1. Introduction
Coal is a black sedimentary rock composed predominantly of carbon, with varying proportions of elements such as oxygen, nitrogen, sulfur, and hydrogen. It is classified as a fossil fuel. Coal is formed from plant material over long geological periods under favorable sedimentary conditions that allow for its formation and preservation. It originates from plants that accumulated in wet, low-oxygen environments. Over millions of years, successive layers of organic matter—including plant debris, peat, and decaying vegetation—accumulate in these settings. As these layers continue to build up, they undergo physical and chemical transformations driven by pressure, temperature, and time, ultimately resulting in the formation of coal as a solid fuel [
1,
2].
Plant material accumulates in wetlands or swamp environments during coal formation, where oxygen availability is limited. The lack of oxygen slows the decomposition process, allowing organic matter to accumulate. As layers of organic material deepen, the weight of overlying sediments and water exerts increasing pressure on the lower layers. This pressure, combined with geothermal heat, initiates the transformation of the organic material. Compaction and heat induce physical and chemical changes in the plant matter, gradually converting it into peat. With continued burial and geological processes, peat undergoes further transformation. The expulsion of water, carbon dioxide, and other volatile components results in an increased concentration of carbon, ultimately leading to coal formation. As coalification progresses, peat is transformed into various coal ranks, ranging from lignite to anthracite. These coal ranks differ in carbon content, energy content, and physicochemical properties, which determine their suitability for energy applications [
3,
4].
Based on the degree of carbonization and the nature of the plant precursor, coal can be classified into four distinct types, as illustrated in
Figure 1.
Peat: This represents the earliest stage of coal formation. It is brown, soft, dull, lightweight, and contains clearly visible plant remnants.
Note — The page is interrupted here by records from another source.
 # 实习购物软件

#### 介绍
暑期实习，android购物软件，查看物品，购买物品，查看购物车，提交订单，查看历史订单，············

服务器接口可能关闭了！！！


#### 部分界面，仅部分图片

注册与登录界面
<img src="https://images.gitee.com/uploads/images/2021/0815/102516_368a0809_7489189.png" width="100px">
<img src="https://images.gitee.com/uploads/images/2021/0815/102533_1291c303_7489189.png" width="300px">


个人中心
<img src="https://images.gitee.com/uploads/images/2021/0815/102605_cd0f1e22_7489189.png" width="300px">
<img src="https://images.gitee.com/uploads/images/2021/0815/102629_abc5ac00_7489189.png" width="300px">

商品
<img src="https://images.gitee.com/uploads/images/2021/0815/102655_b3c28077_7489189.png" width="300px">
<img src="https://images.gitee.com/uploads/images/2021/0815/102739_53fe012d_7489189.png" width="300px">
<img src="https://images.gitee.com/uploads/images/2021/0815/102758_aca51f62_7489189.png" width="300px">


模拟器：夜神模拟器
Lignite: This is a type of coal formed by the compression of peat. It is a crumbly material that still retains some identifiable plant structures. It is typically brown to black in color and exhibits a texture similar to that of the original wood.
Bituminous coal: This is a type of coal composed of organic sedimentary rock with a carbon content of approximately 80–90%. It is stratified, dull to greasy in appearance, hard and brittle, and black in color.
Anthracite: This is a fully carbonized coal that is black, hard, highly compact, and characterized by a bright, pearlescent luster.
Current global challenges encompass energy security, environmental protection, and sustainable development. Prolonged reliance on fossil fuels, particularly coal, has contributed to the greenhouse effect, global climate change, and resource depletion. Consequently, researchers worldwide are actively exploring alternative fuel utilization strategies that are both environmentally sustainable and efficient within the energy supply chain [
3,
4].
Coal contributes significantly to global energy production. The increasing demand for energy in thermal and power applications has driven the widespread use of this solid fossil fuel, and it is projected that coal consumption will nearly double by 2030 [
5]. Coal is the most abundant fossil fuel worldwide and serves as a chemical repository of solar energy. It consists of over 50% organic matter (primarily carbon), including inherent moisture [
6].
Ultimate analysis quantifies the mass fractions of carbon (C), hydrogen (H), oxygen (O), sulfur (S), and nitrogen (N) in coal, which are essential for assessing its combustion characteristics and heating value.
Figure 2 illustrates the steps involved in ultimate coal analysis:
Coal sampling: The coal sample is prepared by drying, grinding, and sieving to obtain uniformly small particles.
Laboratory test: The coal sample is combusted to convert its components into the corresponding oxides.
Detection: The combustion products are analyzed to determine the sample’s elemental composition.
Data analysis: The analysis results are used to assess the elemental composition and predict potential applications.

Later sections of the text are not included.